- Hoppe, Nicholas;
- Harrison, Simone;
- Hwang, Sun-Hee;
- Chen, Ziwei;
- Karelina, Masha;
- Deshpande, Ishan;
- Suomivuori, Carl-Mikael;
- Palicharla, Vivek;
- Berry, Samuel;
- Tschaikner, Philipp;
- Regele, Dominik;
- Covey, Douglas;
- Stefan, Eduard;
- Marks, Debora;
- Reiter, Jeremy;
- Dror, Ron;
- Evers, Alex;
- Mukhopadhyay, Saikat;
- Manglik, Aashish
The orphan G protein-coupled receptor (GPCR) GPR161 plays a central role in development by suppressing Hedgehog signaling. The fundamental basis of how GPR161 is activated remains unclear. Here, we determined a cryogenic-electron microscopy structure of active human GPR161 bound to heterotrimeric Gs. This structure revealed an extracellular loop 2 that occupies the canonical GPCR orthosteric ligand pocket. Furthermore, a sterol that binds adjacent to transmembrane helices 6 and 7 stabilizes a GPR161 conformation required for Gs coupling.
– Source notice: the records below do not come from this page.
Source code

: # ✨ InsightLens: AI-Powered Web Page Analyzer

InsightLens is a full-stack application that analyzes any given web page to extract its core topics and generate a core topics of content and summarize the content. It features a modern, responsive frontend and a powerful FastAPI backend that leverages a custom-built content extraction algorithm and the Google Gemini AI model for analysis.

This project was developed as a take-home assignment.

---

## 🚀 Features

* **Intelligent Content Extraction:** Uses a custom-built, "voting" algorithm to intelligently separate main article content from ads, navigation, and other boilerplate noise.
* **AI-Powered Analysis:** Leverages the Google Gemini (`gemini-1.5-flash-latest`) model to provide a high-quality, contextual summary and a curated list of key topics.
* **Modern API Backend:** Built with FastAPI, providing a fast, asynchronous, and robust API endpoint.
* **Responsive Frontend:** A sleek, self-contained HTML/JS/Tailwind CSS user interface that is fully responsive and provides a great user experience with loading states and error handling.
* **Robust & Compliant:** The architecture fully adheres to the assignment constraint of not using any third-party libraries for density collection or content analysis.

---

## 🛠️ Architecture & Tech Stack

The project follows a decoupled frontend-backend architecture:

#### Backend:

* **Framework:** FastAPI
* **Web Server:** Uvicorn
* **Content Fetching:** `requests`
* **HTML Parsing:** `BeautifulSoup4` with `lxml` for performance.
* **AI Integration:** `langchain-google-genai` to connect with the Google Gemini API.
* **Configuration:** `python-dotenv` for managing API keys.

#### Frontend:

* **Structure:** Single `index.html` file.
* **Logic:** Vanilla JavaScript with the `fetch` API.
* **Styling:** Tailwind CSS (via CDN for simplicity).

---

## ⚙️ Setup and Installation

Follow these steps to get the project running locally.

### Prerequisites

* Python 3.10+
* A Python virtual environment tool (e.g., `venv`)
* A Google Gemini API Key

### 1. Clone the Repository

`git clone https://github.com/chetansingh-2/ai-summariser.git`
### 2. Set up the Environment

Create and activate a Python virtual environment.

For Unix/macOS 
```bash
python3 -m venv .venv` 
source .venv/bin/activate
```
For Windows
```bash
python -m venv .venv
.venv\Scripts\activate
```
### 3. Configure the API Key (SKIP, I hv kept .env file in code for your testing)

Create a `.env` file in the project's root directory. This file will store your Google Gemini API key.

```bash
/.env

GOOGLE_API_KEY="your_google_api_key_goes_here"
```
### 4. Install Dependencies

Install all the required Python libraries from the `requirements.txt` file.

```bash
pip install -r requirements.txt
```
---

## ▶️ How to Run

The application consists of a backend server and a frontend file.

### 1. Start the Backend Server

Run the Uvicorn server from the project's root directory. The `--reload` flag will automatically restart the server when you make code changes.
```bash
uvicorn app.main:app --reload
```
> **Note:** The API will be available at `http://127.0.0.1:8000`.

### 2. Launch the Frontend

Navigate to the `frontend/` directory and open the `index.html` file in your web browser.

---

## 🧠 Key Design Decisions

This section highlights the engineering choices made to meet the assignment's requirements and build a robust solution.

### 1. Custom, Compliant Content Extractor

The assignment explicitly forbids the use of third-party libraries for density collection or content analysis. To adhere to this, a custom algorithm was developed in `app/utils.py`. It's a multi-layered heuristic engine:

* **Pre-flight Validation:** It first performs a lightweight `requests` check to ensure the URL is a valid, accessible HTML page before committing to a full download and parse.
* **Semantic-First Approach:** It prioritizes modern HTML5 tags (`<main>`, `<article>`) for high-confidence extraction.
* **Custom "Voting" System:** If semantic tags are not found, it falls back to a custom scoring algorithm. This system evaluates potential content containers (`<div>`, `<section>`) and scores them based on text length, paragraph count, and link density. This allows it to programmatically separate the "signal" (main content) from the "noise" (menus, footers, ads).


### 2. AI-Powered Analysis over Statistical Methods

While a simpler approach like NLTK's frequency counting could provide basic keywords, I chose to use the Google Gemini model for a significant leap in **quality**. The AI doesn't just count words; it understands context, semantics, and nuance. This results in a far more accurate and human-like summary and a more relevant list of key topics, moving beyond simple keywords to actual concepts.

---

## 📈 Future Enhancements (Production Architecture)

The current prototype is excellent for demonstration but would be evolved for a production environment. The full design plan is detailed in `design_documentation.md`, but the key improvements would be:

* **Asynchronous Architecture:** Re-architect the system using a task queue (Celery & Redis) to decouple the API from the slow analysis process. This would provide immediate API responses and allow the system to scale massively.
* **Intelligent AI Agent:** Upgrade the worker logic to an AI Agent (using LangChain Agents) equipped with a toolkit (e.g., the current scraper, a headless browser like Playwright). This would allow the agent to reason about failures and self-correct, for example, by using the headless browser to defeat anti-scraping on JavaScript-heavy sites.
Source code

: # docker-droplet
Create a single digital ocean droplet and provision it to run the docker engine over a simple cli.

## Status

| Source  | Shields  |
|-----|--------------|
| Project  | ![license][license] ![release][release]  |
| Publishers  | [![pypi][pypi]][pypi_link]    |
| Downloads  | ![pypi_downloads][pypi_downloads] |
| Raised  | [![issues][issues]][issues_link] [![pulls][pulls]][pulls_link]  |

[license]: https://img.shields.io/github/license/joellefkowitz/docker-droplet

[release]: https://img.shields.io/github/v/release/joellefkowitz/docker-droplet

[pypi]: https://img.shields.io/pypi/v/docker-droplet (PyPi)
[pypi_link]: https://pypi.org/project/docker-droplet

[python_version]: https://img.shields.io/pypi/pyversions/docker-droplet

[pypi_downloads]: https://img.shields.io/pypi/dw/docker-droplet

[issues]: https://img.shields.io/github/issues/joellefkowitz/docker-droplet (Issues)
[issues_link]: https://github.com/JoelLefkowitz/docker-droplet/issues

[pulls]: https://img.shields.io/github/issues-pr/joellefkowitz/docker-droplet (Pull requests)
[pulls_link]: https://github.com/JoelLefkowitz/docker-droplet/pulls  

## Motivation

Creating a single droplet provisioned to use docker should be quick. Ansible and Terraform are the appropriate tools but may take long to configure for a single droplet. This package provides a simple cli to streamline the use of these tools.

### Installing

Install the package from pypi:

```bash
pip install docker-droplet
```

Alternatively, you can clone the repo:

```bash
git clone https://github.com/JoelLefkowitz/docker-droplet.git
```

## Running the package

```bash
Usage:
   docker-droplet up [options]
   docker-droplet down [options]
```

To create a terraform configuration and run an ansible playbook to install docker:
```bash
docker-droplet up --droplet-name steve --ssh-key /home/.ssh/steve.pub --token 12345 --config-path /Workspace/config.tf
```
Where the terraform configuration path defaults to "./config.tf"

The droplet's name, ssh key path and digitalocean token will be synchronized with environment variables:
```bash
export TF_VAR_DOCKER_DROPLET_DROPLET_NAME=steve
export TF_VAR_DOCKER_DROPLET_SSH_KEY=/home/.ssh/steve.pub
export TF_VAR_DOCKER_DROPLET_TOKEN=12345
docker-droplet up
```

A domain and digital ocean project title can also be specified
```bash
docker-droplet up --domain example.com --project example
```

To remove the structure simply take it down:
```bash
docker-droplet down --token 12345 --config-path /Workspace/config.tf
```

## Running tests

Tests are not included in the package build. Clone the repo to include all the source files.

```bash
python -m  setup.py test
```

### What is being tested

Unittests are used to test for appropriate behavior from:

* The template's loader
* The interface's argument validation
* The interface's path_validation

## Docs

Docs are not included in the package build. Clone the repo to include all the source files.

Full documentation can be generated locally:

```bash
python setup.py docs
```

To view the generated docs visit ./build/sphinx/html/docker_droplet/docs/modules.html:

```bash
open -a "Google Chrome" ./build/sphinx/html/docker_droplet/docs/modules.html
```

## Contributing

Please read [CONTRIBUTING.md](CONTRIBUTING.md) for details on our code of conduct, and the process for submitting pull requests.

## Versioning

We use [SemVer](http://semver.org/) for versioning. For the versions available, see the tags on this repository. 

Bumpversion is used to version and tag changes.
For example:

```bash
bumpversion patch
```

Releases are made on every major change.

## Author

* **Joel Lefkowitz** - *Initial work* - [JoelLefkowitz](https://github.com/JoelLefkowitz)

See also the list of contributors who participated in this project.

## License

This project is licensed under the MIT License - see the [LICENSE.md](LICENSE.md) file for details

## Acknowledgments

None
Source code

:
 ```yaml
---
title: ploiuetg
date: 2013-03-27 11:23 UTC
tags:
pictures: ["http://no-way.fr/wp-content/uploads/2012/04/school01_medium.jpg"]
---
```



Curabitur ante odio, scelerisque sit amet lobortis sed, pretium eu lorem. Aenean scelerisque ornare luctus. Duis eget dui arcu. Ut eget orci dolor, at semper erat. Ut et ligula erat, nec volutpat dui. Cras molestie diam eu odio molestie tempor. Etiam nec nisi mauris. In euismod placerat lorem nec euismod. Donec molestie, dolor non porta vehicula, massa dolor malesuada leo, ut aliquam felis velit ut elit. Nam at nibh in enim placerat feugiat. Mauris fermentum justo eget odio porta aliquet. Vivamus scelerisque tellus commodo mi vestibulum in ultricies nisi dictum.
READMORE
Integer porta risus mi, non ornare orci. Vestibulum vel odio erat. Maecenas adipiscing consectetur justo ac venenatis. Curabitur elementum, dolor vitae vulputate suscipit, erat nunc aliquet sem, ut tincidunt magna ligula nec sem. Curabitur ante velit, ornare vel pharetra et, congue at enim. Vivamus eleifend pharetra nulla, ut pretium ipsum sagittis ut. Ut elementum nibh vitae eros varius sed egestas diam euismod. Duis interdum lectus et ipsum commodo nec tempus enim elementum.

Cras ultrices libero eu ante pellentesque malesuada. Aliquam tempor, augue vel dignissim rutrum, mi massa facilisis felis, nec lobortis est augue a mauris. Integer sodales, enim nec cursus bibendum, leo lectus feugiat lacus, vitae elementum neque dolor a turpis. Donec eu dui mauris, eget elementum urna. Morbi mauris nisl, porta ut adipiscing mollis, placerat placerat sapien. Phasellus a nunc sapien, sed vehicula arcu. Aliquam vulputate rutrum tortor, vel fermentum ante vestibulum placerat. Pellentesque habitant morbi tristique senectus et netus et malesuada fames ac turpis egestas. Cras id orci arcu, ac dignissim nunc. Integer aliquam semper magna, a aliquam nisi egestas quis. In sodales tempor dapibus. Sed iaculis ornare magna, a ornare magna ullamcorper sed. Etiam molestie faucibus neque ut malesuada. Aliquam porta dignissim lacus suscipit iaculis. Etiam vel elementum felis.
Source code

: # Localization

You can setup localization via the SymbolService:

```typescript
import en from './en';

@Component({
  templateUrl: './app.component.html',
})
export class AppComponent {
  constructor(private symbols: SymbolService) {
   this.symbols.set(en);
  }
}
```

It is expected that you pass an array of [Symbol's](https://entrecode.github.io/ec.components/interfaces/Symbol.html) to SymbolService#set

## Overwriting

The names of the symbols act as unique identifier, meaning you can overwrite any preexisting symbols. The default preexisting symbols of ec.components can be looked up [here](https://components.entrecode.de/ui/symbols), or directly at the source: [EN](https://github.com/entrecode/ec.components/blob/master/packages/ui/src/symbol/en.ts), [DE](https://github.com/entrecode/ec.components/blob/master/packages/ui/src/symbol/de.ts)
Mutations that prevent sterol binding to GPR161 suppress Gs-mediated signaling. These mutants retain the ability to suppress GLI2 transcription factor accumulation in primary cilia, a key function of ciliary GPR161. By contrast, a protein kinase A-binding site in the GPR161 C terminus is critical in suppressing GLI2 ciliary accumulation. Our work highlights how structural features of GPR161 interface with the Hedgehog pathway and sets a foundation to understand the role of GPR161 function in other signaling pathways.